2. After reporting any cyber-incident to DoD, provide the incident report number, automatically assigned by DoD, to the prime Contractor (or next higher-tier subcontractor) as soon as practicable.
This clause addresses the DoD NIST 800-171 Assessment Requirement.
This clause, which requires an assessment, applies to Covered Contractor Information Systems (see definition) that are required to comply with NIST SP 800-171 r2. It requires each business to determine based upon the company’s System Security Plan, the implementation status of each NIST 800-171 r2 security requirement – implemented, partially implemented, not implemented or not applicable
If all requirements have been implemented or if the requirement is not applicable, the score will be 110. However, if the requirement applies to the business and it is not fully implemented, the business will use the point value from the assessment table that applies to the requirement and subtract the value from the running total. Note, given the scoring methodology, the assessment score can be negative! The assessment methodology can be accessed from: https://www.acq.osd.mil/dpap/pdi/cyber/docs/NIST%20SP%20800-171%20Assessment%20Methodology%20Version%201.2.1%20%206.24.2020.pdf
To complete the requirements associated with DFARS 252.204-7020, the business needs to review the status of each NIST 800-171 security requirement using its System Security Plan and determine whether the requirement has been implemented or if it has not been implemented. If not, the points associated with it in Annex A are to be subtracted from 110 (running total). Additionally, when the review is complete collect the following six data elements and upload this information to the Supplier Performance Risk System (SPRS) – https://www.sprs.csd.disa.mil/pdf/SPRS_Awardee.pdf
1. Company CAGE code
2. Date the Assessment was performed
3. Assessment Standard
5. Total Summary Score
6. Date a score of 110 will be achieved
At this point in time, the requirement is for each DoD vendor to have –
• System Security Plan
• Plan of Action
• DoD Basic Assessment – with requirement information uploaded to SPRS
The requirements do not specify a minimum score.
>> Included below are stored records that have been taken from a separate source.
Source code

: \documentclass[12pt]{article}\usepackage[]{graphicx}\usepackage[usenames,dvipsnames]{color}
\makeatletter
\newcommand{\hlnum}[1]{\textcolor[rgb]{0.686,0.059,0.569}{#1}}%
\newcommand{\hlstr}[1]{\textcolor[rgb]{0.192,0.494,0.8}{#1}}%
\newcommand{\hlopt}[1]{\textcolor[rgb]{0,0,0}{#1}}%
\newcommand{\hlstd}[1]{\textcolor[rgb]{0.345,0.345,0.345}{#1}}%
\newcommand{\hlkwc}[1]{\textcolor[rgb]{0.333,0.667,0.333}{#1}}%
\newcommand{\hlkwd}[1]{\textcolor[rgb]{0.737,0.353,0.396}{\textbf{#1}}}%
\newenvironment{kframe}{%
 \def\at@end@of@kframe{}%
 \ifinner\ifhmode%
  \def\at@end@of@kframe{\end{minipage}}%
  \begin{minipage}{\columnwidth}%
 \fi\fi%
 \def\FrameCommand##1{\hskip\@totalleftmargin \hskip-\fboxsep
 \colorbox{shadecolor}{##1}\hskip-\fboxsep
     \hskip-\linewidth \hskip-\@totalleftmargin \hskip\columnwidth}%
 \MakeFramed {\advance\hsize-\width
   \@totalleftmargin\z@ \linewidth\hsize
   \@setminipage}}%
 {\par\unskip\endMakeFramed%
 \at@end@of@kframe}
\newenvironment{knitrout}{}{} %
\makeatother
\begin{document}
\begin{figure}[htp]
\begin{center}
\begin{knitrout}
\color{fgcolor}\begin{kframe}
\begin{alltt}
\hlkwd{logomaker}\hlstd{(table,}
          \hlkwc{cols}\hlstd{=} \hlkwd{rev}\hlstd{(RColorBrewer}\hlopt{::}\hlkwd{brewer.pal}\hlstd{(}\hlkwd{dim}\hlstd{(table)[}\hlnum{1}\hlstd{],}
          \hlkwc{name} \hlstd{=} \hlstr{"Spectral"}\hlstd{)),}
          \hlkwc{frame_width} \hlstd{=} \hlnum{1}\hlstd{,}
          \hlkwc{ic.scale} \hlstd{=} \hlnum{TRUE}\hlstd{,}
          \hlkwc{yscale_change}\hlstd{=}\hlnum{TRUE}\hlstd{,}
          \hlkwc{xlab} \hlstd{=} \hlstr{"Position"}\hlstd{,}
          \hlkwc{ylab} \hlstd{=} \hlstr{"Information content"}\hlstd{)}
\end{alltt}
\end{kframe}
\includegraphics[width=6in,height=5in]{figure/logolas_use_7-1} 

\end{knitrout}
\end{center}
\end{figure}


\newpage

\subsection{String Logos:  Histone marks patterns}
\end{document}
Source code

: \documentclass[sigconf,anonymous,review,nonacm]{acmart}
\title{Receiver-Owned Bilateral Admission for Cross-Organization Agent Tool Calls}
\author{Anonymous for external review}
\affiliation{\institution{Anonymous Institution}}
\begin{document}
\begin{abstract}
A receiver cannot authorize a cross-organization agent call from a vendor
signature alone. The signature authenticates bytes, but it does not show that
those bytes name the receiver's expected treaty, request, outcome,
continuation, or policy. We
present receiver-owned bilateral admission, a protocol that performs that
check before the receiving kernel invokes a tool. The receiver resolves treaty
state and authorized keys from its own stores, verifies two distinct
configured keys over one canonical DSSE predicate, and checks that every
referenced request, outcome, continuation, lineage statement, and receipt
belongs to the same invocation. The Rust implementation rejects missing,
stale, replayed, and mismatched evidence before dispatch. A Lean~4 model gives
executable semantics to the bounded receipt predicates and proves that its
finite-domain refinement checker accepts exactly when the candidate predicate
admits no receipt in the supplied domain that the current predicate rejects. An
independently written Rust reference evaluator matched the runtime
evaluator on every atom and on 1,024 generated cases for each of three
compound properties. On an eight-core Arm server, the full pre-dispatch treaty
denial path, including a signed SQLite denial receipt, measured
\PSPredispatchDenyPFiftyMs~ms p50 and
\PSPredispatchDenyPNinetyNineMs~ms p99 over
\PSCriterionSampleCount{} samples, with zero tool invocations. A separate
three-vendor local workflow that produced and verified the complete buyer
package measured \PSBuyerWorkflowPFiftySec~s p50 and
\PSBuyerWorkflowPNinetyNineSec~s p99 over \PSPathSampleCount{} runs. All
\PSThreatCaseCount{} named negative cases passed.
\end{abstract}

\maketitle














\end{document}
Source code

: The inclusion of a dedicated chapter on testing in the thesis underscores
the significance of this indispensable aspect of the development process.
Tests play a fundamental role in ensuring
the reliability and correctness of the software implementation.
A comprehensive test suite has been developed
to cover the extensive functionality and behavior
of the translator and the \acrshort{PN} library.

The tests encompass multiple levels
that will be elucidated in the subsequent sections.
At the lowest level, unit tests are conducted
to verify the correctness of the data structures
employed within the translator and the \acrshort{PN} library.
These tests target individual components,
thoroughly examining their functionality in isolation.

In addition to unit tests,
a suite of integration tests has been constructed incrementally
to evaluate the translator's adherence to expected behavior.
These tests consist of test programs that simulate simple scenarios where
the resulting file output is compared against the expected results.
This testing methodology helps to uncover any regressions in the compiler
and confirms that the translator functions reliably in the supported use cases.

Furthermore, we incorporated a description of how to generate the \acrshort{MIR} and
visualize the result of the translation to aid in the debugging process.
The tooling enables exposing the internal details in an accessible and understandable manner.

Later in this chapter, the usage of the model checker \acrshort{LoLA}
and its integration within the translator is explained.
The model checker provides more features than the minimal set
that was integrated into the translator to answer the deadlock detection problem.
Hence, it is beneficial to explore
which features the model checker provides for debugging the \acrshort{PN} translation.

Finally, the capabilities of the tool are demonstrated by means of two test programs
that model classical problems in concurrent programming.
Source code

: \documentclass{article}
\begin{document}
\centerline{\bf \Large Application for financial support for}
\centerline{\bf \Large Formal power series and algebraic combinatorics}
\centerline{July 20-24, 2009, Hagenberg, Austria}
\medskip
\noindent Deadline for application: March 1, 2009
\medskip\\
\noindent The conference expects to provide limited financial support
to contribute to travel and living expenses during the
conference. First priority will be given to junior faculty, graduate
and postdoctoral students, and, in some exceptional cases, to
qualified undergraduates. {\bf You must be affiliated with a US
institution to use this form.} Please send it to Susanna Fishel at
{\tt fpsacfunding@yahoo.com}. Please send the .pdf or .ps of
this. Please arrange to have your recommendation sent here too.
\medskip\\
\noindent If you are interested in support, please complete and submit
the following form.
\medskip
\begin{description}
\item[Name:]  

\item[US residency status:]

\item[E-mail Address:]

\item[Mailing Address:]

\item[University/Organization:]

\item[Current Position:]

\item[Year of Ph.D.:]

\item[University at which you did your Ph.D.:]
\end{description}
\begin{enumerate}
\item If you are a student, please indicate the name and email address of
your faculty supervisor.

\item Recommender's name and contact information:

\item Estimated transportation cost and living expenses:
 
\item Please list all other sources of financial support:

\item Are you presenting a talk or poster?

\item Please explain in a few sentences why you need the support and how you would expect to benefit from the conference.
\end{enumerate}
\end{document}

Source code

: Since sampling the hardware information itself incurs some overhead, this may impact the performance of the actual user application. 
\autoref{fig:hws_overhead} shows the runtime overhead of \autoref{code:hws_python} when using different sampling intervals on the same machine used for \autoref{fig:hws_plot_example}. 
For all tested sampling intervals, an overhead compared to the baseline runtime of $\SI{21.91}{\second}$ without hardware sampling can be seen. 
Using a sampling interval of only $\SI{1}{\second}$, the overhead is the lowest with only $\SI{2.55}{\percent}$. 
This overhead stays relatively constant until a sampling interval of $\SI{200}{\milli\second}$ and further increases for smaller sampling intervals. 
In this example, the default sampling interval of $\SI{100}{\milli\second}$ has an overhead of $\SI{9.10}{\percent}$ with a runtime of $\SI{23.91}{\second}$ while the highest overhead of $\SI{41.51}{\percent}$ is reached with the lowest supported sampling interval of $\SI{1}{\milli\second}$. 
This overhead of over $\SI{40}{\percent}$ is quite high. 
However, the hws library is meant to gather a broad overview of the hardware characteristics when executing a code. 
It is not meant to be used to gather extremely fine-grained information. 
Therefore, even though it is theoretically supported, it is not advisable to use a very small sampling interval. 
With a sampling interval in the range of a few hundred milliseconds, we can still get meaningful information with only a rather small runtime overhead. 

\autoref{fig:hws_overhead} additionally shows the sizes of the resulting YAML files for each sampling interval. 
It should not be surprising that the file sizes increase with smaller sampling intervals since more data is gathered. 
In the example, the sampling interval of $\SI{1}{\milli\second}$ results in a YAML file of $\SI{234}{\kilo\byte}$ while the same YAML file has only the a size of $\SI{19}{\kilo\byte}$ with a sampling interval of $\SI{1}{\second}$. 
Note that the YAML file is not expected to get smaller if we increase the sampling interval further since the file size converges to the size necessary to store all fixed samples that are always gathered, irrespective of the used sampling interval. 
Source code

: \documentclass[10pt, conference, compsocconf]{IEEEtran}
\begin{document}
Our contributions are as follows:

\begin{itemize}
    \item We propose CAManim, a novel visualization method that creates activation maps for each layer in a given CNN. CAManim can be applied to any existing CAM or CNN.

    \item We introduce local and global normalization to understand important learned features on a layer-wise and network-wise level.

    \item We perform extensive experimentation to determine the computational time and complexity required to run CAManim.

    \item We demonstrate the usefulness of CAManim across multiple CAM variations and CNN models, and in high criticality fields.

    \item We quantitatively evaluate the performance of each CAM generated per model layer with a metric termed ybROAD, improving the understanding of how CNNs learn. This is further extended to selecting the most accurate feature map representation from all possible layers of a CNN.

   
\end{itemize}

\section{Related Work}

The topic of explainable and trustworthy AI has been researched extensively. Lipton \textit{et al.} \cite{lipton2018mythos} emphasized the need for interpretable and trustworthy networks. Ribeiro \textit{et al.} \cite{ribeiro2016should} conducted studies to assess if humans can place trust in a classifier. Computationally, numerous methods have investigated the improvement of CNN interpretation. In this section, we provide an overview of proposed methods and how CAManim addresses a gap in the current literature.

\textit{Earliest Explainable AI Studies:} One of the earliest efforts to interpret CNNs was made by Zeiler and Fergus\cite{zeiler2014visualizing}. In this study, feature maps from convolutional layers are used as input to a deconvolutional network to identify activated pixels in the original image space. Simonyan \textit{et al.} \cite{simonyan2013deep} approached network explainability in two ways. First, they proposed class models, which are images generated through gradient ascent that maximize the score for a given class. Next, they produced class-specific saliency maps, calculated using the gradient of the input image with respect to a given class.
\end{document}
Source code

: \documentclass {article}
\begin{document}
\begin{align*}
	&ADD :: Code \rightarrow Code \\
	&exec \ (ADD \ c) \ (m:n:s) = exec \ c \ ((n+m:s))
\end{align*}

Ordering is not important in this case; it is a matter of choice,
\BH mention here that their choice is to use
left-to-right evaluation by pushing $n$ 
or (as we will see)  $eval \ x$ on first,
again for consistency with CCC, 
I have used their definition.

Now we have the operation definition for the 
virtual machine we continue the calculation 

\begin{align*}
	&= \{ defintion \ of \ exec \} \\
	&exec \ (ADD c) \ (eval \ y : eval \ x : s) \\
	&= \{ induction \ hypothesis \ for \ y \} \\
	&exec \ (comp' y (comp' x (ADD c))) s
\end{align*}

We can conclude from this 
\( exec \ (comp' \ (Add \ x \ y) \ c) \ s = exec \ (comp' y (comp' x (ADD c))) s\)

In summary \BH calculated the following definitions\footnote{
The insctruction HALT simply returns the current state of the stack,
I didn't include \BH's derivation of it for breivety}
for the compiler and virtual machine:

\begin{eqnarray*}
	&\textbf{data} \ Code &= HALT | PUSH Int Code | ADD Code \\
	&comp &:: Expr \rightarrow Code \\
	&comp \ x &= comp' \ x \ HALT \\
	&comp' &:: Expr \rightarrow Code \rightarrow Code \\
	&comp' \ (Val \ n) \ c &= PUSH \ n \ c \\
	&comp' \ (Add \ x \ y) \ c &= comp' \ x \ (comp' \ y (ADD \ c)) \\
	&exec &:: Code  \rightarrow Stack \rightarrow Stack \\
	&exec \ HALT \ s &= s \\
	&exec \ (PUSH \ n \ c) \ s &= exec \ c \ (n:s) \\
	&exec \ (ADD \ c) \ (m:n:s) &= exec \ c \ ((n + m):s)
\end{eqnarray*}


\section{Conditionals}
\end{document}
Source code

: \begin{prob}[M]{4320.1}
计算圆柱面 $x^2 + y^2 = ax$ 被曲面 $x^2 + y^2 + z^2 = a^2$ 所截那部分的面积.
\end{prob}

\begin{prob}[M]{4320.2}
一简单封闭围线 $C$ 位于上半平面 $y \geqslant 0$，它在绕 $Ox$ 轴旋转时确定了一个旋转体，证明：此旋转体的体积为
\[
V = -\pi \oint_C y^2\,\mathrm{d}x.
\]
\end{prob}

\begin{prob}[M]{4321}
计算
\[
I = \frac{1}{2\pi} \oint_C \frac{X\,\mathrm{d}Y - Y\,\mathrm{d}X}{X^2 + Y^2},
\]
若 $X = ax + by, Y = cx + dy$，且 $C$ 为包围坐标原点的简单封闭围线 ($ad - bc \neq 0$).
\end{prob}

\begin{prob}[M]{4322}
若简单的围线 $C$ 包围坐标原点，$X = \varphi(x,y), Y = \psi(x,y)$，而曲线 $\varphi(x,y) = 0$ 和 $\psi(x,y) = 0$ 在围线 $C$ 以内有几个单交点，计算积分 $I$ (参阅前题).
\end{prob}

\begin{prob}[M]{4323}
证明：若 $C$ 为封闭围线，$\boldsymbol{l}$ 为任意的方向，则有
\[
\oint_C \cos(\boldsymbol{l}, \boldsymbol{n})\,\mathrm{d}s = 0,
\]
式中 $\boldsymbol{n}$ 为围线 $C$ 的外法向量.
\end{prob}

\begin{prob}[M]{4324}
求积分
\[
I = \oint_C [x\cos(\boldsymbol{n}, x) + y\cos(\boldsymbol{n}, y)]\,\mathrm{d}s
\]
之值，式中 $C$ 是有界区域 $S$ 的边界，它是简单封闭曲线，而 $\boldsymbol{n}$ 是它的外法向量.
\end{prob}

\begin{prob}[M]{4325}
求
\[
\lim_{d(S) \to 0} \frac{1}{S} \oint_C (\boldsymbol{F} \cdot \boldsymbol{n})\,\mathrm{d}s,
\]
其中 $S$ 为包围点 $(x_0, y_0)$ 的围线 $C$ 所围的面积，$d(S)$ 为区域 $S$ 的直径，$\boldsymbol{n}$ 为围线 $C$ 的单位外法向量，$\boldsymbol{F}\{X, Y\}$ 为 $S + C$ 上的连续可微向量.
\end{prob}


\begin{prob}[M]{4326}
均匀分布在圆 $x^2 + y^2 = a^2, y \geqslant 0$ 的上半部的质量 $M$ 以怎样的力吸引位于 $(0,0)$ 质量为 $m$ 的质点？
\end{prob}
All companies, even those that have fully implemented all requirements should periodically review their SSP as required NIST 800-171 r1 3.12.4. Additionally, companies that have a score less than 110 should continue their efforts to correct deficiencies documented in their POA and update their SPRS information as appropriate.
These requirements will be in place until the CMMC program is fully operational. Currently, the expected date for the transition from using the Basic Assessment to CMMC certifications is October 1, 2025.